Now that we have map saved to disk, we have to tell V-Ray to use that map. Change the irradiance map mode to From file, click the Browse button and select the file we just saved. Re-render the image. Notice that now V-Ray does not calculate an irradiance map, but skips directly ahead to the rendering.
Since no irradiance map is computed, the rendering is very fast. What if we want to render the first view at this moment? This is what happens:
Is it possible to render this new view using the old samples and add new ones only where it is necessary? The answer is "yes". Just set the irradiance map mode to Incremental add to current map. Remember that the current irradiance map is still in memory. Render the view:
V-Ray has added more samples to the irradiance map. Here is a comparison of the old map (green samples) and the new map (red samples):
Now, let us see what the scene looks like with this map. Save the irradiance map to the same file, set the mode to From file, turn off Show samples, and render:
In fact, it is not necessary to go through the whole save/load procedure every time. Set the mode again to Incremental add to current map. Change the current view to perspective view and render some more random views - simply change the view and render. Do this several times. Here are the views I rendered: (click an image for a larger rendering):
After you render some views, save the irradiance map to a file by clicking the Save to file button. Save it to the same file as before. We are going to need this map in a moment.

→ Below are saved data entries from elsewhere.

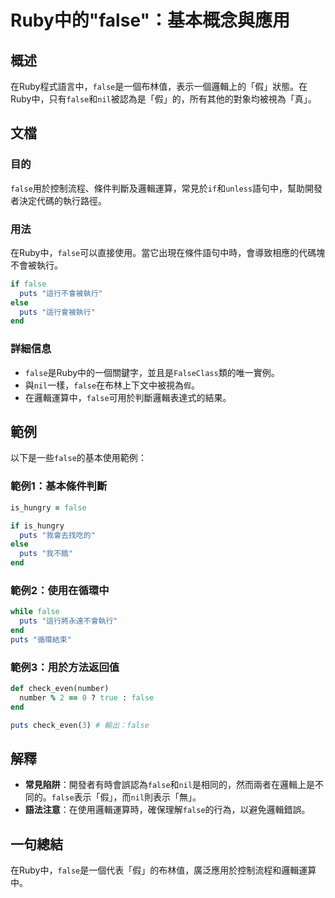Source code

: <!--
Meta Description: # Ruby中的"false"：基本概念與應用 ## 概述 在Ruby程式語言中，`false`是一個布林值，表示一個邏輯上的「假」狀態。在Ruby中，只有`false`和`nil`被認為是「假」的，所有其他的對象均被視為「真」。 ## 文檔 ### 目的 `false`用於控制流程、條件判斷及邏輯...
Meta Keywords: false, puts, nil, ruby, end
-->

# Ruby中的"false"：基本概念與應用

## 概述
在Ruby程式語言中，`false`是一個布林值，表示一個邏輯上的「假」狀態。在Ruby中，只有`false`和`nil`被認為是「假」的，所有其他的對象均被視為「真」。

## 文檔
### 目的
`false`用於控制流程、條件判斷及邏輯運算，常見於`if`和`unless`語句中，幫助開發者決定代碼的執行路徑。

### 用法
在Ruby中，`false`可以直接使用。當它出現在條件語句中時，會導致相應的代碼塊不會被執行。

```ruby
if false
  puts "這行不會被執行"
else
  puts "這行會被執行"
end
```

### 詳細信息
- `false`是Ruby中的一個關鍵字，並且是`FalseClass`類的唯一實例。
- 與`nil`一樣，`false`在布林上下文中被視為`假`。
- 在邏輯運算中，`false`可用於判斷邏輯表達式的結果。

## 範例
以下是一些`false`的基本使用範例：

### 範例1：基本條件判斷
```ruby
is_hungry = false

if is_hungry
  puts "我會去找吃的"
else
  puts "我不餓"
end
```

### 範例2：使用在循環中
```ruby
while false
  puts "這行將永遠不會執行"
end
puts "循環結束"
```

### 範例3：用於方法返回值
```ruby
def check_even(number)
  number % 2 == 0 ? true : false
end

puts check_even(3) # 輸出：false
```

## 解釋
- **常見陷阱**：開發者有時會誤認為`false`和`nil`是相同的，然而兩者在邏輯上是不同的。`false`表示「假」，而`nil`則表示「無」。
- **語法注意**：在使用邏輯運算時，確保理解`false`的行為，以避免邏輯錯誤。

## 一句總結
在Ruby中，`false`是一個代表「假」的布林值，廣泛應用於控制流程和邏輯運算中。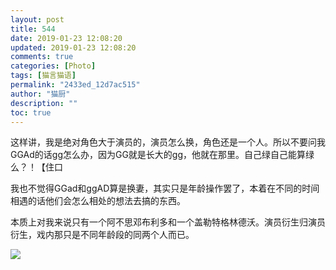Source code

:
 ```yaml
---
layout: post
title: 544
date: 2019-01-23 12:08:20
updated: 2019-01-23 12:08:20
comments: true
categories: [Photo]
tags: [猫言猫语]
permalink: "2433ed_12d7ac515"
author: "猫厨"
description: ""
toc: true
---
```


<p>这样讲，我是绝对角色大于演员的，演员怎么换，角色还是一个人。所以不要问我GGAd的话gg怎么办，因为GG就是长大的gg，他就在那里。自己绿自己能算绿么？！【住口</p> 
<p>我也不觉得GGad和ggAD算是换妻，其实只是年龄操作罢了，本着在不同的时间相遇的话他们会怎么相处的想法去搞的东西。</p> 
<p>本质上对我来说只有一个阿不思邓布利多和一个盖勒特格林德沃。演员衍生归演员衍生，戏内那只是不同年龄段的同两个人而已。</p>

![](/img/img_cVZNdzJtQk9JV2VucHljZUcrSUpCUWRyeFRZbzhxUXlJVDYwakh0Q0xjK0ZzSnVhTXAxYXJBPT0.jpg)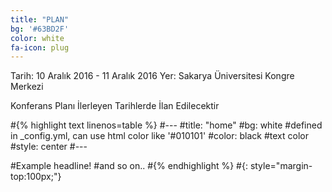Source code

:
```yaml
---
title: "PLAN"
bg: '#63BD2F'
color: white
fa-icon: plug
---
```


Tarih: 10 Aralık 2016 - 11 Aralık 2016
Yer: Sakarya Üniversitesi Kongre Merkezi

Konferans Planı İlerleyen Tarihlerde İlan Edilecektir



#{% highlight text linenos=table %}
#---
#title: "home"
#bg: white     #defined in _config.yml, can use html color like '#010101'
#color: black  #text color
#style: center
#---

#Example headline!
#and so on..
#{% endhighlight %}
#{: style="margin-top:100px;"}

As a comparison, here is the last of these images, re-rendered with the irradiance map mode set to Single frame(which means that a completely new irradiance map was generated):
Notice the increased render time – generating a new map is more costly than using the one already in memory as a basis.
Let's go back to the saved irradiance map. Now it contains information for quite a large portion of our scene. We can use that to render other views without adding any more irradiance samples. Set the mode to From file. Choose a view that is roughly similar to a view you have rendered before and render:
Note that we did not do any irradiance calculations for this image! We used only the irradiance map that we have computed so far. This is possible because the irradiance map already contained enough information to render this view, even though we have not rendered it before.
If the irradiance map did not contain enough information, we would get artifacts as before, and would have to use the Incremental add to current map mode to fill in the missing information.
As a conclusion, here is a basic workflow that can be used to render a static scene from multiple views:
- First, prepare the scene (geometry, materials, lighting, etc.).
- Adjust the irradiance map settings for the required level of detail (e.g. chose a suitable preset) and tune the other render parameters.
- Clear any previous irradiance map from memory in order to avoid weird results.
- Set the irradiance map mode to Incremental add to current map.
- Render as many views as you need. The first one will be slow, since a full irradiance map will be computed. Each of the next views will be faster depending on how relevant the memory irradiance map is to that view.
- You can save the accumulated irradiance map to a file. That map can be used to render quickly other views of the scene, if required later on. To load the saved map, you need to set the mode to From file, enter the correct file name and render any image. You can then set the mode back to Incremental add to current map and continue rendering other views. If you are sure the map already contains enough information, you can simply leave the mode to From file.
Note that if you make any changes in the scene (e.g. add/delete objects, change materials or lights, etc.) the irradiance map that is in memory will no longer be relevant to the scene and you will need to reset the irradiance map and start all over again.